Subject: Vacuum Lingo, URL
Date: Aug 05, 10:08 am
Poster: Richard Hull
On Aug 05, 10:08 am, Richard Hull wrote:
One of the most difficult areas for the fledgling hands-on fusion aspirant is obtaining a good vacuum system.
The basic understanding of beginning vacuum technology is quite simple. The physical embodiment at the amateur hands-on level is another matter completely. To get a quick intro and learn more, try this URL
This drops you into the wonderful world of the "Belljar" which is a small quarterly publication on amateur vaccum techniques conducted and edited by steve Hansen. It has lots of basic info at the touch of a host of hot buttons. There are numerous links to other related sites as well. It is virtually a must check source for all vacuum neophytes. I have subscribed to the BJ since issue one in the early 90s.
One issue that I will mention is that of units in the vacuum world. Most old hands who work daily in vacuous surroundings all use the Torr as the standard unit. This is most used where the vacuum attained is over a vast range of pressures.
Atmospheric pressure is taken as 760mm of mercury. 1 Torr = 1mm Thus a coarse vacuum might be 50mm or 50 torr. A good roughing pumped vacuum will be in the 50-2 milltorr range, (50 - 2 X10E-3mm).
A deeper vacuum might be 10E-5 torr or so. Good practice would be to use torr, always.
The bulk of rough vacuum work is in the 1 torr to 1 millitorr range. For those of us working solely with roughing pumps, the millitorr which is 1 millionth of a meter of mercury, is shortened to the often used "micron". Thus a 1mm vacuum would be 1000 microns. A good rough vacuum would be 100 microns = 100 millitorr = .1mm. The fusor usually works at a pressure of 10 microns = 10 millitorr = .01mm.
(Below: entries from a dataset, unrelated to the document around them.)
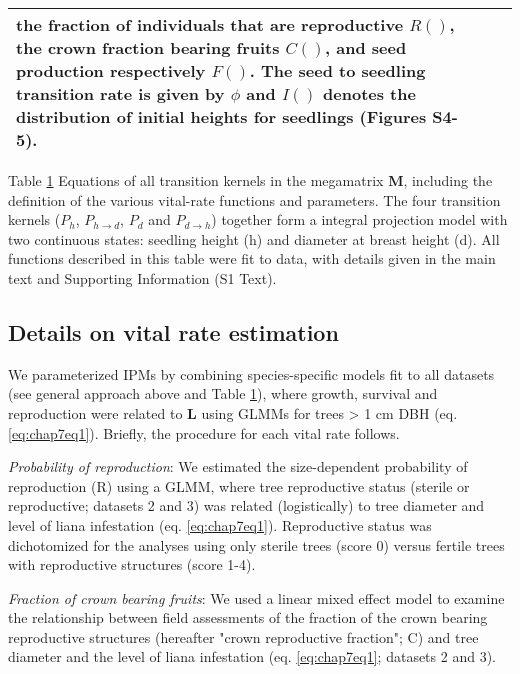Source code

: \documentclass[b5paper,justified]{tufte-book} %
\begin{document}
\begin{fullwidth}
\begin{landscape}
\begin{table}
\begin{center}
\begin{tabular}{p{2.5cm}p{7.5cm}p{8.5cm}}
the fraction of individuals that are reproductive $R()$, the crown fraction bearing fruits $C()$, and seed production respectively $F()$. The seed to seedling transition rate is given by $\phi$ and $I()$ denotes the distribution of initial heights for seedlings (Figures S4-5).   
\\ 
\hline 
\end{tabular}
\label{tab:chap7tab1}
\hspace*{4cm} \begin{minipage}{20cm}
\footnotesize Table \ref{tab:chap7tab1} Equations of all transition kernels in the megamatrix \textbf{M}, including the definition of the various vital-rate functions and parameters. The four transition kernels ($P_{h}$, $P_{h \rightarrow d}$, $P_{d}$ and $P_{d \rightarrow h}$) together form a integral projection model with two continuous states: seedling height (h) and diameter at breast height (d). All functions described in this table were fit to data, with details given in the main text and Supporting Information (S1 Text).
\end{minipage}
\end{center}
\end{table}
\end{landscape}


\subsection{Details on vital rate estimation}
We parameterized IPMs by combining species-specific models fit to all datasets (see general approach above and Table \ref{tab:chap7tab1}), where growth, survival and reproduction were related to \textbf{L} using GLMMs for trees > 1 cm DBH (eq. \ref{eq:chap7eq1}). Briefly, the procedure for each vital rate follows.
  
\textit{Probability of reproduction}: We estimated the size-dependent probability of reproduction (R) using a GLMM, where tree reproductive status (sterile or reproductive; datasets 2 and 3) was related (logistically) to tree diameter and level of liana infestation (eq. \ref{eq:chap7eq1}). Reproductive status was dichotomized for the analyses using only sterile trees (score 0) versus fertile trees with reproductive structures (score 1-4).

\textit{Fraction of crown bearing fruits}: We used a linear mixed effect model to examine the relationship between field assessments of the fraction of the crown bearing reproductive structures (hereafter "crown reproductive fraction"; C) and tree diameter and the level of liana infestation (eq. \ref{eq:chap7eq1}; datasets 2 and 3).
 

\end{fullwidth}
\end{document}
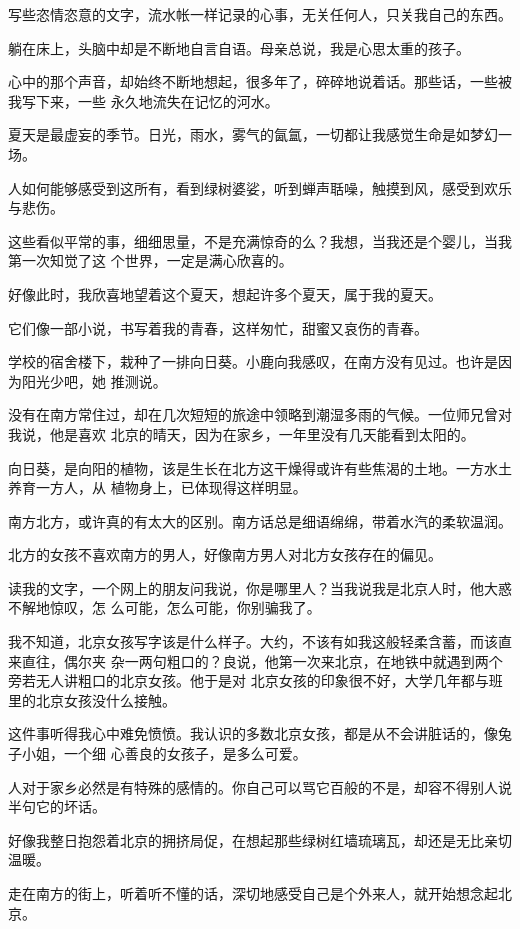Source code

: \documentclass[12pt,a4paper]{article}
\begin{document}
		写些恣情恣意的文字，流水帐一样记录的心事，无关任何人，只关我自己的东西。

		躺在床上，头脑中却是不断地自言自语。母亲总说，我是心思太重的孩子。

		心中的那个声音，却始终不断地想起，很多年了，碎碎地说着话。那些话，一些被我写下来，一些
	永久地流失在记忆的河水。

		夏天是最虚妄的季节。日光，雨水，雾气的氤氲，一切都让我感觉生命是如梦幻一场。

		人如何能够感受到这所有，看到绿树婆娑，听到蝉声聒噪，触摸到风，感受到欢乐与悲伤。

		这些看似平常的事，细细思量，不是充满惊奇的么？我想，当我还是个婴儿，当我第一次知觉了这
	个世界，一定是满心欣喜的。

		好像此时，我欣喜地望着这个夏天，想起许多个夏天，属于我的夏天。

		它们像一部小说，书写着我的青春，这样匆忙，甜蜜又哀伤的青春。

		学校的宿舍楼下，栽种了一排向日葵。小鹿向我感叹，在南方没有见过。也许是因为阳光少吧，她
	推测说。

		没有在南方常住过，却在几次短短的旅途中领略到潮湿多雨的气候。一位师兄曾对我说，他是喜欢
	北京的晴天，因为在家乡，一年里没有几天能看到太阳的。

		向日葵，是向阳的植物，该是生长在北方这干燥得或许有些焦渴的土地。一方水土养育一方人，从
	植物身上，已体现得这样明显。

		南方北方，或许真的有太大的区别。南方话总是细语绵绵，带着水汽的柔软温润。

		北方的女孩不喜欢南方的男人，好像南方男人对北方女孩存在的偏见。

		读我的文字，一个网上的朋友问我说，你是哪里人？当我说我是北京人时，他大惑不解地惊叹，怎
	么可能，怎么可能，你别骗我了。

		我不知道，北京女孩写字该是什么样子。大约，不该有如我这般轻柔含蓄，而该直来直往，偶尔夹
	杂一两句粗口的？良说，他第一次来北京，在地铁中就遇到两个旁若无人讲粗口的北京女孩。他于是对
	北京女孩的印象很不好，大学几年都与班里的北京女孩没什么接触。

		这件事听得我心中难免愤愤。我认识的多数北京女孩，都是从不会讲脏话的，像兔子小姐，一个细
	心善良的女孩子，是多么可爱。

		人对于家乡必然是有特殊的感情的。你自己可以骂它百般的不是，却容不得别人说半句它的坏话。

		好像我整日抱怨着北京的拥挤局促，在想起那些绿树红墙琉璃瓦，却还是无比亲切温暖。

		走在南方的街上，听着听不懂的话，深切地感受自己是个外来人，就开始想念起北京。
\end{document}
I personally prefer micron for all fusor discussions. The functional pressure range for all fusors are in the 20 to 1 micron range. Micron is just an easier to speak and handy term if one is in the fusor world only. Most good roughing pumps are rated in microns. Most thermocouple gauges read in microns. All good "vacuum heads" are quite comportable with both Torr and microns there being only a power of ten conversion - (decimal place move).
For fusorites this is just another technology to master with a slew of new terms to become familiar with.